The announcement, which VMware is billing as “the first operating system for the internal cloud”, will be presented in the US by four CEOs, with earlier briefings given under embargo, including one in London. The main plank is a long-anticipated upgrade from VMware’s Virtual Infrastructure product version 3, with increased support for virtualised storage and networking, making it able to support a whole virtualised data centre that can operate across internal resources and public clouds such as those provided by Amazon.
“Everyone else makes users jump the chasm between the internal and the external cloud,” said Northern Europe director Matt Piercy at the London event. “We combine the two to make a private cloud.” The combination, like a virtual private network is based on public infrastructure, but “feels like it’s yours,” he said.
Stressing the openness of vSphere, he said: “You have not checked into the Hotel California of cloud computing for ever.” Just as a server operating system deals with the complexities of the hardware and supports applications, vSphere would do that for the whole data centre, he said.
Compared with VMware Infrastructure 3, vSPhere offers a 30 percent increase in consolidation ratios, allowing more virtual servers to be run on the same hardware, claimed Frederick Sjostedt, director of product marketing, EMEA. It will also save about 50 percent on storage thanks to thin provisioning, he said, as well as saving an additional 20 percent on power and cooling, as a distributed power management feature uses VMware’s VMotion feature to move all virtual machines onto as few physical servers as possible, so others can be switched off. “The power savings from all VMware vSphere 4 customers over one year could power a country the size of Denmark for 10 days,” he claimed.

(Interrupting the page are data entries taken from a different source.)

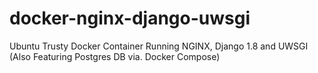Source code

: # docker-nginx-django-uwsgi
Ubuntu Trusty Docker Container Running NGINX, Django 1.8 and UWSGI (Also Featuring Postgres DB via. Docker Compose)
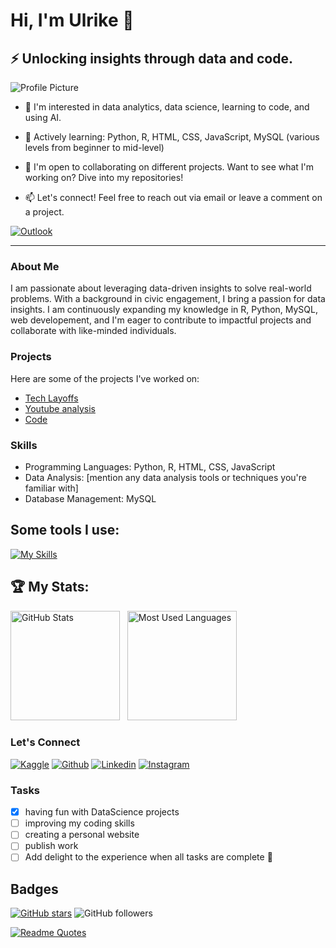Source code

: 
# Hi, I'm Ulrike 👋 

## ⚡ Unlocking insights through data and code.

![Profile Picture](https://avatars.githubusercontent.com/u/142745875?v=4)


- 👀 I'm interested in data analytics, data science, learning to code, and using AI.
- 🌱 Actively learning: Python, R, HTML, CSS, JavaScript, MySQL (various levels from beginner to mid-level)
- 💼 I'm open to collaborating on different projects. Want to see what I'm working on? Dive into my repositories!
  
- 📫 Let's connect! Feel free to reach out via email or leave a comment on a project. &nbsp;

[![Outlook](https://img.shields.io/badge/Microsoft_Outlook-0078D4?style=for-the-badge&logo=microsoft-outlook&logoColor=white)](mailto:UlrikeDetective@outlook.com?subject=Hello%20Ulrike,%20From%20Github)

---

### About Me
I am passionate about leveraging data-driven insights to solve real-world problems. With a background in civic engagement, 
I bring a passion for data insights. I am continuously expanding my knowledge in R, Python, MySQL, web developement, 
and I'm eager to contribute to impactful projects and collaborate with like-minded individuals.


### Projects
Here are some of the projects I've worked on:
- [Tech Layoffs](https://github.com/UlrikeDetective/tech_layoffs)
- [Youtube analysis](https://github.com/UlrikeDetective/youtube)
- [Code](https://github.com/UlrikeDetective/code)

### Skills
- Programming Languages: Python, R, HTML, CSS, JavaScript
- Data Analysis: [mention any data analysis tools or techniques you're familiar with]
- Database Management: MySQL

## Some tools I use:

[![My Skills](https://skillicons.dev/icons?i=css,git,github,html,ai,mysql,ps,py,r&theme=light)](https://skillicons.dev)

## 🏆 My Stats:

<p>
    <img height=175 alt="GitHub Stats" src="https://github-readme-stats.vercel.app/api?username=UlrikeDetective&show_icons=true&count_private=true&theme=gotham" />&nbsp;&nbsp;
    <img height=175 alt="Most Used Languages" src="https://github-readme-stats.vercel.app/api/top-langs/?username=UlrikeDetective&layout=compact&theme=gotham" />&nbsp;&nbsp;
</p>


### Let's Connect

[![Kaggle](https://img.shields.io/badge/Kaggle-20BEFF?style=for-the-badge&logo=Kaggle&logoColor=white)](https://www.kaggle.com/ulrikeherold)
[![Github](https://img.shields.io/badge/GitHub-100000?style=for-the-badge&logo=github&logoColor=white)](https://github.com/UlrikeDetective)
[![Linkedin](https://img.shields.io/badge/LinkedIn-0077B5?style=for-the-badge&logo=linkedin&logoColor=white)](https://www.linkedin.com/in/ulrike-herold/)
[![Instagram](https://img.shields.io/badge/Instagram-E4405F?style=for-the-badge&logo=instagram&logoColor=white)](https://www.instagram.com/ulrike_interessiert)


### Tasks
- [x] having fun with DataScience projects
- [ ] improving my coding skills
- [ ] creating a personal website
- [ ] publish work
- [ ] Add delight to the experience when all tasks are complete :tada:

## Badges
[![GitHub stars](https://img.shields.io/github/stars/UlrikeDetective)](https://github.com/UlrikeDetective/stargazers) 
![GitHub followers](https://img.shields.io/github/followers/UlrikeDetective)

[![Readme Quotes](https://quotes-github-readme.vercel.app/api?type=horizontal&theme=tokyonight&type=vertical)](https://github.com/piyushsuthar/github-readme-quotes)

The product increases fault tolerance over previous versions, by allowing two virtual machines to run in lock-step on different servers, explained Sjostedt, describing the back-up virtual machine as a “silent clone”.
Because of the integration with virtualised networks, made possible through a partnership with Cisco, vSphere can also move virtual machines onto different servers while preserving their security and network settings, he explained.
“The biggest benefit is the network capability,” said Roy Illsley, analyst at the Butler Group, at the London launch. It is also the most intriguing, as it closely ties VMware to Cisco, just at the point when Cisco is entering the server part of the data centre. VMware executives and the Cisco speaker – Wendy Mars, Cisco operations director for system engineers in Europe – all refused to comment on any developments in the relationship between the two companies.
The product will extend into smaller data centres than VMware has previously reached with an SMB version called Essentials which starts at $995 for a basic implementation on three servers which manages VMware’s free ESXi bare metal hypervisor on three servers, and a fuller version called Essentials Plus for $2995.
In VMware’s traditional market, larger datacentres, there are Standard, Advanced, Enterprise and Enterprise Plus configurations, from $795 to $3495 per CPU. According to which version of VI 3 they have, existing customers on contracts will get a free upgrade to one or other of these versions, gaining vStorage, vNetwork and other features.